The dirty secret is that the US will probably lose either way.
Instead of absolute dollar amounts, if you compare China's military purchasing power with the US, adjusting for different labor costs and the fact that they don't include things like R&D in their military budget, then China is much closer to US spending than it appears.
Having a supply line to Asia versus China fighting close to home, that is a recipe for disaster.
Of course, even if average productivity per capita in China is half that of America, the total output will be twice as much. No one serious in Washington (or Moscow or Brussels or Beijing, etc.) believes America could win a war on China's home turf even if nukes are untouched. Same with India to a lesser extent.
It's not even a secret at all to at least millions of folks across the world. It's only the strange American media and brainwashing system that presents the idea that China can be threatened with force.
In that sense it's highly dubious Beijing is directly involved with Myanmar's current regime change. They can achieve their objectives anyways without getting their hands dirty. Of course there may be intermediaries involved that straddle both camps so it's not clear cut either.
Not to mention the US's idiotic policy of allowing Chinese nationals to work in classified defense industries. Not only is China benefitting from their own massive defense spending, they are benefiting from a significant chunk of the USA's[1]. Presumably there are many more instances where this occurs that have not been caught.
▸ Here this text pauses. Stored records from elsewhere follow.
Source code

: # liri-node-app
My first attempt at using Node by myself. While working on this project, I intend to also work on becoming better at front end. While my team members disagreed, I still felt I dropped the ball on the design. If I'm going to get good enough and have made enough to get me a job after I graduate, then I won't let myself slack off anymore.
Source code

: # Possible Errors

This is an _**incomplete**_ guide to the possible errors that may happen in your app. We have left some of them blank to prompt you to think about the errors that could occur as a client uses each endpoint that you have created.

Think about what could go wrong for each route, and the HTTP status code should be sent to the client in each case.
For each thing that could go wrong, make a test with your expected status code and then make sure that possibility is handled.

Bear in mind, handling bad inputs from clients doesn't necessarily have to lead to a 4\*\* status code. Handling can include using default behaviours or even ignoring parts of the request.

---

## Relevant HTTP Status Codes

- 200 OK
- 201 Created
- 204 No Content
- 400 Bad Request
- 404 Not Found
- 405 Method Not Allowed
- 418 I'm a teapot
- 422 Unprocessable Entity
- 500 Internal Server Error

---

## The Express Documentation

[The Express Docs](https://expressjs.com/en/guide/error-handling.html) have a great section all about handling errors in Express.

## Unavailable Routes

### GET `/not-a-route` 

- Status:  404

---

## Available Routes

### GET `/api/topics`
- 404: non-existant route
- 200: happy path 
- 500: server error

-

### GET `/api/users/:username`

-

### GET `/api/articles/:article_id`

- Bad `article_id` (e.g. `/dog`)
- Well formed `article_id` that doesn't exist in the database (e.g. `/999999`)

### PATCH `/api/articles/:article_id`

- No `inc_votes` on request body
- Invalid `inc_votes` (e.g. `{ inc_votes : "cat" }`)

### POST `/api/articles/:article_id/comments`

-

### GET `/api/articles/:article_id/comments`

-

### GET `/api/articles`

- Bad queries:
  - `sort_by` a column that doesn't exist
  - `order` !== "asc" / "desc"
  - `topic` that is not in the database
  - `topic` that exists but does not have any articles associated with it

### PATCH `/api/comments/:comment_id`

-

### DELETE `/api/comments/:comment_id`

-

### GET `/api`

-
> Having a supply line to Asia versus China fighting close to home, that is a recipe for disaster.
It's worth remembering that World War II was a conflict where one side was fighting on a supply line 4,000 miles long, 3,000 by sea, and the other side was fighting a hundred miles past its own borders. The supply problems in the conflict were mostly concentrated in the latter country.
I can't speak to the quality of the Chinese military, but the US military is regarded as having perhaps the single most effective military logistics in world history.
"The Other Side" was fighting on four fronts at their borders, and had supply lines a thousand miles long on ground, with maybe a quarter of the material and manpower.
If you know anything about logistics you'd conclude that the latter had a much harder logistical challenge, especially since the Axis didn't have much of an Atlantic Navy.
The issue of a US v China confrontation is that this won't repeat. The US will not be able to go unopposed in the seas, and it will have to supply with non-naval means.
Also, it's worth remembering that in the case you're talking about, the US against the Axis in Europe, the US was not a major or deciding force, which is a major part of why it was able to afford such extended supply lines. In an alternative scenario where the rest of the Allies were so weak as that the US was the dominant power in the conflict, maintaining those supply lines would have been incredibly difficult.
Germany's logistics problems started cropping up in late 1941 during Operation Barbarossa, which failed largely because of logistical supply operations. At that time, the only other significant front would be the North African front, which wasn't really competing with Barbarossa for logistical support (North Africa being limited to trans-Mediterranean shipping availability, which the British were doing a passable job of interdicting).
> "The Other Side" was fighting on four fronts at their borders, and had supply lines a thousand miles long on ground
Do remember that it's basically fighting the same enemy on all the fronts (who have the same this-is-not-close issue as Germany). In the one case where it's different, keep in mind that Soviet factories were moved east of the Urals to places like Novosibirsk, which is further from Moscow than Berlin is to Moscow.
> the US against the Axis in Europe, the US was not a major or deciding force
The US was about ½-⅔ the total force in Western Front. While the Western Front was smaller than the Eastern Front, the US also played a major role in the supply chain of the USSR--virtually all of the trucks and trains that kept the USSR's war economy running were supplied by the US, which was also supplying Chang Kai-Shek via The Hump (although Britain was responsible for those logistics), while meanwhile reconquering the Philippines and other Pacific islands from the Japanese. And don't forget, most of the US manufacturing is several hundred miles from the coasts (the Great Lakes don't count for transoceanic shipping purposes).
Instead of absolute dollar amounts, if you compare China's military purchasing power with the US, adjusting for different labor costs and the fact that they don't include things like R&D in their military budget, then China is much closer to US spending than it appears.
Having a supply line to Asia versus China fighting close to home, that is a recipe for disaster.